Non-protected consumers exceeding 200 units will be charged Rs23.44 per unit for the first 100 units, down nearly 5 percent from Rs23.59. Other categories, including commercial, industrial, agricultural, and bulk consumers, will see reductions of 3 percent to 4 percent, all at the flat Rs1.15 per unit cut. The average rate is set to fall to about Rs31.60 per unit from Rs32.75 currently.
The tariff adjustments align with a 12.9 percent reduction in subsidy allocations in the federal budget, dropping to Rs1.04 trillion for FY2025-26 from Rs1.19 trillion in FY2024-25. This includes a 10 percent cut in the inter-Disco tariff differential subsidy (TDS) to Rs249.14 billion from Rs276 billion.
Balochistan tubewells will receive Rs4 billion, down from Rs9.5 billion; merged districts of Khyber Pakhtunkhwa and former Fata will get Rs40 billion, a 38 percent reduction from Rs65 billion; K-Electric’s subsidy falls 28 percent to Rs125 billion from Rs174 billion; and TDS for Azad Jammu and Kashmir drops 31.5 percent to Rs74 billion from Rs108 billion. The tribal region’s TDS is cut 39 percent to Rs40 billion from Rs65 billion, while the Pakistan Energy Resolving Fund subsidy holds steady at Rs48 billion. A general subsidy of Rs400 billion, slightly up from Rs394 billion, has also been allocated.

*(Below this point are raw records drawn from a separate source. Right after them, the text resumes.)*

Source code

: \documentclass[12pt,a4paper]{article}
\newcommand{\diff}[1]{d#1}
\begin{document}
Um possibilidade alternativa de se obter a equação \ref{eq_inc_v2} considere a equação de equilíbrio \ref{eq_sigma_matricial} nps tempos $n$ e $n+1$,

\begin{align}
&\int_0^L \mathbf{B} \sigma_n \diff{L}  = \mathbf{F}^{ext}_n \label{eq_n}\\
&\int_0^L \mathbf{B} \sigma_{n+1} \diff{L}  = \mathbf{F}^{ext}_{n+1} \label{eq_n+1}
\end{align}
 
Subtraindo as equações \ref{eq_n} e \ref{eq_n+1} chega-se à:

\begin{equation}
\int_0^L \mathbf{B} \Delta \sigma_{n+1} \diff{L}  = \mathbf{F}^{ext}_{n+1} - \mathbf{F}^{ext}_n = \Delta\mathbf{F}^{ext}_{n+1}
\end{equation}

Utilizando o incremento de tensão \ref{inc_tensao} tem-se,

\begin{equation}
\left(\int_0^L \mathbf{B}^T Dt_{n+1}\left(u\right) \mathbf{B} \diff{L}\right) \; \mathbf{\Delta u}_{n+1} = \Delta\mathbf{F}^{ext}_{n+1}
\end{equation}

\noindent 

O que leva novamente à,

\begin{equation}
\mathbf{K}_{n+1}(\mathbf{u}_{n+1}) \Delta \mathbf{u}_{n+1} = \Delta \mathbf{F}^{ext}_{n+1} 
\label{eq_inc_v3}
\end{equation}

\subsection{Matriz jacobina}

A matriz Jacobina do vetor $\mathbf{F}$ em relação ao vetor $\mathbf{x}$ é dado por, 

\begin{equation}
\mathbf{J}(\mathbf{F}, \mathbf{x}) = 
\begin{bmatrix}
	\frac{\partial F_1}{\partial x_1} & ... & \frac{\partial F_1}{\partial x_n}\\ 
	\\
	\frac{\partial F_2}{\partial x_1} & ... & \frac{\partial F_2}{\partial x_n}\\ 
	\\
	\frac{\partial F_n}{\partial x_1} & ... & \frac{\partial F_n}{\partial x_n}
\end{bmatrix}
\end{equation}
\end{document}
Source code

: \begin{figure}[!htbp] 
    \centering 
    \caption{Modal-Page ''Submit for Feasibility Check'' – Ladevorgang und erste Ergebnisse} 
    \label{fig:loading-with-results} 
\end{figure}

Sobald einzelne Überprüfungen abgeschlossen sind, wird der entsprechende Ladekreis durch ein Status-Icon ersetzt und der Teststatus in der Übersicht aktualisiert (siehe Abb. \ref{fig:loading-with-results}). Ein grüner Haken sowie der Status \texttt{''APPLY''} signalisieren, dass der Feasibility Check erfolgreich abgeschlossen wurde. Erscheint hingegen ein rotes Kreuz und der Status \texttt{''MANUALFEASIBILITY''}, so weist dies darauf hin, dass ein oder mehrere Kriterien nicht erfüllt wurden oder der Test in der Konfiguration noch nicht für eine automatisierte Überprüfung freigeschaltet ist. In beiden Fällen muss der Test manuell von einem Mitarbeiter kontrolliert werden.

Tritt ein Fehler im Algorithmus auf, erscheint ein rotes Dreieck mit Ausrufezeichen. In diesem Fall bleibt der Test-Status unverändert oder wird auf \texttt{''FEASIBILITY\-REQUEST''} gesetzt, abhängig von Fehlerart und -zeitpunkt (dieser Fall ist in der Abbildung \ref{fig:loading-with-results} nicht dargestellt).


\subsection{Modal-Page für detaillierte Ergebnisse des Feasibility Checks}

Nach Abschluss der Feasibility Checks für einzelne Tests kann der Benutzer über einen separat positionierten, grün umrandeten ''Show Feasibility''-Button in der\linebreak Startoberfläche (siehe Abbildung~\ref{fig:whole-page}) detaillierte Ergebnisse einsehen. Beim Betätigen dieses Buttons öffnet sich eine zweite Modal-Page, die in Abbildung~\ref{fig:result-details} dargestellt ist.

These rates reflect Nepra’s tariff determinations for distribution companies, factoring in revenue requirements, aggregate power purchase prices for FY2025-26, and reduced subsidies under an International Monetary Fund (IMF) agreement.
Nepra set a national average tariff of Rs34 per unit for FY2025-26, down from Rs35.50 per unit this year.
The Power Division said its petition adheres to the National Electricity Policy, 2021, which states under Clause 5.6.1 that the “financial sustainability of the sector is premised on the recovery of full cost of service, to the extent feasible, through an efficient tariff structure, which ensures sufficient liquidity in the sector.”
It added that the proposed tariff balances Nepra-determined rates, socio-economic objectives, and budgetary targets.
Nepra has scheduled a public hearing on July 1 to finalise the revised tariff. The Power Division submitted the uniform tariff proposal to the federal cabinet on June 28, expecting approval without changes. The latest uniform tariff for distribution companies was determined by Nepra on July 13, 2024, and notified on July 14.
The division noted that the tariff reflects the government’s economic and social policy, based on Nepra’s consolidated revenue requirements. The government plans to maintain a uniform consumer-end tariff for both K-Electric and distribution companies, even post-privatisation, through direct or indirect subsidies.
For K-Electric, the applicable uniform variable charge will be adjusted to recover its revenue requirements as determined by Nepra, accounting for targeted and cross subsidies.